Once is enough to cause lint contamination if you wash with cotton. It's better to build a separate habit from the start. Many people keep a small dedicated laundry bag specifically for microfiber and wait until it's full before running a load.

I used fabric softener on my microfiber once — is it ruined?

Possibly. Try washing twice more without softener and with a little extra detergent — occasionally the coating can be partially removed. Test it on glass after — if it still streaks, the fibers are likely clogged beyond recovery.

How long do microfiber cloths last if washed correctly?

High-quality microfiber cloths typically last 200–500 washes when cared for properly. That's years of use from a single cloth.
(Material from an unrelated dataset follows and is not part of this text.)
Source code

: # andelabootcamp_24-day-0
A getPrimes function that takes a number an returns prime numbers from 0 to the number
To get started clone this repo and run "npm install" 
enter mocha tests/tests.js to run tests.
Poorly maintained ones may only last 20–50 washes before performance drops.

Can I wash microfiber cloths with dish towels?

Only if the dish towels are synthetic (no cotton). Cotton dish towels shed significant lint that will clog microfiber fibers. Linen or synthetic kitchen towels are safer partners, but separate microfiber-only loads are still the safest approach.

What about microfiber cloths used with chemical cleaning sprays?

Rinse cloths immediately after contact with strong chemical cleaners (bleach, ammonia, harsh degreasers) — prolonged contact degrades the fibers. Wash them promptly and separately from cloths used for gentle cleaning.

Conclusion

Washing microfiber cloths properly comes down to three non-negotiables: no fabric softener, no cotton mixing, no high heat. Stick to those rules and your cloths will clean effectively for years. Forget one of them — especially fabric softener — and the cloths are permanently compromised. Five minutes setting up a dedicated microfiber laundry routine saves you from replacing them repeatedly and gets better cleaning results every time you use them.